Zebari reports and edits for the news website Wllat Media in Akre, a northern Kurdish city. At the time of his arrest, he was preparing to launch a Kurmanji-dialect edition of Wllat News, according to the paper’s editor-in-chief, Wrya Hussein.
On October 22, 2020, Kurdish security forces in 13 vehicles raided Zebari’s house and arrested him, according to Hussein, Ayhan Saeed, the Dohuk representative of the Metro Center for Journalists’ Rights and Advocacy, a local press freedom group that also reported on the incident on its website, and news reports. Initially, no charges were disclosed in his case.
In an interview with CPJ in May 2020, Zebari said he reported on a range of topics, including the alleged murders of people killed over freedom of expression or political activism in the Badinan region, Turkish airstrikes, corruption, embezzlement, and daily life for Kurds during the COVID-19 pandemic. Zebari previously worked for the opposition-affiliated broadcaster NRT, which Kurdish authorities have repeatedly harassed by raiding its offices and arresting its journalists.
In the weeks leading up to the arrest Zebari had been “living in fear” and hiding because he had received threatening messages, Hussein told CPJ, but did not provide details about those messages. He believed Zebari had been targeted over his journalism, saying that, although he was unable to point to any specific articles prompting the arrest, the journalist was consumed with launching the Kurmanji-edition of Wllat and Wllat’s Kurmanji Facebook account.
Guhdar Zebari stood trial on February 15 and 16, 2021, and after pleading not guilty was convicted of being part of a group that gathered information about Iraqi Kurdistan and relayed it to foreign parties. He was sentenced to six years in jail, according to Zebari’s lawyer, Mohammed Abdullah, and Rahman Gharib, general coordinator of the local press freedom group Metro Center for Journalists’ Rights and Advocacy, who spoke to CPJ via messaging app, and court documents that CPJ reviewed.
According to several sources who witnessed the trial and spoke to CPJ, prosecutors produced flimsy and circumstantial evidence to substantiate the allegations against Zebari and his co-defendant, journalist Sherwan Amin Sherwani.
On February 17, 2021, Dindar Zebari, the Kurdistan region government (KRG)’s Coordinator for International Advocacy, issued a statement saying that the conviction was not was related to the defendants’ journalistic work.

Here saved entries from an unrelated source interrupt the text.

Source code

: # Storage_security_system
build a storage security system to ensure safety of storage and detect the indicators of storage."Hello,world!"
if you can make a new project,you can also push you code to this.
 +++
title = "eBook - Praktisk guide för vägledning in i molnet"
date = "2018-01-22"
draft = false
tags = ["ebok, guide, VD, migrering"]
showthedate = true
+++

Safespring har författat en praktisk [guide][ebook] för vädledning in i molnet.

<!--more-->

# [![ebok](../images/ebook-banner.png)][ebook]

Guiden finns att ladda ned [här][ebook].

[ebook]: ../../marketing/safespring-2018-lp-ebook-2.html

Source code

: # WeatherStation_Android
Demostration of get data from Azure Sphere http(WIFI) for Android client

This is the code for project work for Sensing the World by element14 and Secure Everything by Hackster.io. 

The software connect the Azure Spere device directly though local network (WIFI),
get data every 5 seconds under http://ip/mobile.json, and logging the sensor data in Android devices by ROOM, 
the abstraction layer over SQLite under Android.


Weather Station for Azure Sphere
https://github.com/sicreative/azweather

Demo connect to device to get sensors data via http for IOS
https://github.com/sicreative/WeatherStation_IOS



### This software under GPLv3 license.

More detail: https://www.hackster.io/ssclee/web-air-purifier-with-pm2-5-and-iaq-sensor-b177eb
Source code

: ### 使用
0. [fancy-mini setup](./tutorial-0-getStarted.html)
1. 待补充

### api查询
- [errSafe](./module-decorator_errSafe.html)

In a statement issued by relatives of the defendants, which CPJ reviewed, the journalists’ families said they believe the verdict was the result of political meddling with the judiciary. They were indirectly referring to remarks Prime Minister Masrour Barzani made six days ahead of the trial accusing the journalists and activists arrested in Duhok and Erbil governorates of being spies.

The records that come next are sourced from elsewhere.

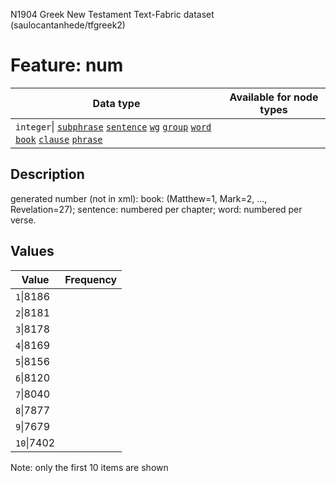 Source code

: <p>N1904 Greek New Testament Text-Fabric dataset (saulocantanhede/tfgreek2)</p>

<h1>Feature: num</h1>

<table>
<thead>
<tr>
  <th>Data type</th>
  <th>Available for node types</th>
</tr>
</thead>
<tbody>
<tr>
  <td><code>integer</code>| <A HREF="featurebynodetype.md#subphrase"><code>subphrase</code></A> <A HREF="featurebynodetype.md#sentence"><code>sentence</code></A> <A HREF="featurebynodetype.md#wg"><code>wg</code></A> <A HREF="featurebynodetype.md#group"><code>group</code></A> <A HREF="featurebynodetype.md#word"><code>word</code></A> <A HREF="featurebynodetype.md#book"><code>book</code></A> <A HREF="featurebynodetype.md#clause"><code>clause</code></A> <A HREF="featurebynodetype.md#phrase"><code>phrase</code></A></td>
</tr>
</tbody>
</table>

<h2>Description</h2>

<p>generated number (not in xml): book: (Matthew=1, Mark=2, ..., Revelation=27); sentence: numbered per chapter; word: numbered per verse.</p>

<h2>Values</h2>

<table>
<thead>
<tr>
  <th>Value</th>
  <th>Frequency</th>
</tr>
</thead>
<tbody>
<tr>
  <td><code>1</code>|8186</td>
</tr>
<tr>
  <td><code>2</code>|8181</td>
</tr>
<tr>
  <td><code>3</code>|8178</td>
</tr>
<tr>
  <td><code>4</code>|8169</td>
</tr>
<tr>
  <td><code>5</code>|8156</td>
</tr>
<tr>
  <td><code>6</code>|8120</td>
</tr>
<tr>
  <td><code>7</code>|8040</td>
</tr>
<tr>
  <td><code>8</code>|7877</td>
</tr>
<tr>
  <td><code>9</code>|7679</td>
</tr>
<tr>
  <td><code>10</code>|7402</td>
</tr>
</tbody>
</table>

<p>Note: only the first 10 items are shown</p>
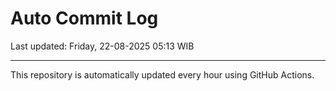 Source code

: # Auto Commit Log

Last updated: Friday, 22-08-2025 05:13 WIB

---

This repository is automatically updated every hour using GitHub Actions.
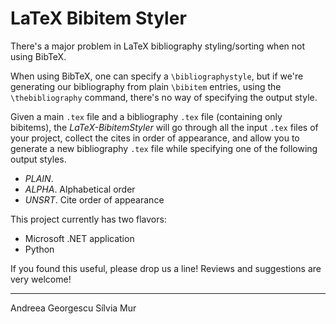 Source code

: LaTeX Bibitem Styler
====================

There's a major problem in LaTeX bibliography styling/sorting when not using BibTeX.

When using BibTeX, one can specify a `\bibliographystyle`, but if we're generating our bibliography from plain `\bibitem` entries, using the `\thebibliography` command, there's no way of specifying the output style.

Given a main `.tex` file and a bibliography `.tex` file (containing only bibitems), the _LaTeX-BibitemStyler_ will go through all the input `.tex` files of your project, collect the cites in order of appearance, and allow you to generate a new bibliography `.tex` file while specifying one of the following output styles.

- *PLAIN*.
- *ALPHA*. Alphabetical order
- *UNSRT*. Cite order of appearance

This project currently has two flavors:

- Microsoft .NET application
- Python

If you found this useful, please drop us a line! Reviews and suggestions are very welcome!

---------------------------------------
Andreea Georgescu
Sílvia Mur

The lawyers appealed the verdict, but on April 28, 2021, and June 27, 2021, respectively, the Erbil Court of Cassation and the Kurdistan Region’s Court of Appeals upheld the sentence against Zebari, according to news reports and the court decision, which CPJ reviewed.
On February 23, 2022, Zebari’s sentence was reduced by 60 percent, following a presidential decree, according to media reports and his lawyer, Bashdar Hassan, who spoke to CPJ via messaging app. But on March 15, 2023, one day before Zebari was due to be released, the Erbil criminal court sentenced Zebari to seven months in prison for allegedly altering his car’s grill to depict a different make, though the journalist maintains the grill was changed before he purchased it. The sentence was reduced to five months upon appeal, according to one of Zebari’s lawyers, Kamaran Sarmamy.
On October 1, 2023, the Erbil criminal court handed the journalist an additional six month sentence for possession of an unlicensed firearm. According to the journalist’s brother, security forces found an antique hunting rifle belonging to their grandfather when they arrested the journalist in 2021.
Mohammed Abdullah, one of Zebari’s lawyers, told CPJ that the court prohibited him from seeing his lawyers or even his case file before the two trials.
The journalist is held at the Asayish general directorate.
In response to CPJ’s request for comment, Erbil Asayish spokesperson Ashti Majeed told CPJ in late 2023 that “the charges of the three imprisoned journalists are clear, their whereabouts are known. We don’t have anything else to share.”
CPJ messaged Dindar Zebari and Bayan Sami Abdul Rahman, Senior Advisor to KRG Prime Minister Masrour Barzani in October 2023 for information about the journalist’s case but did not receive any responses.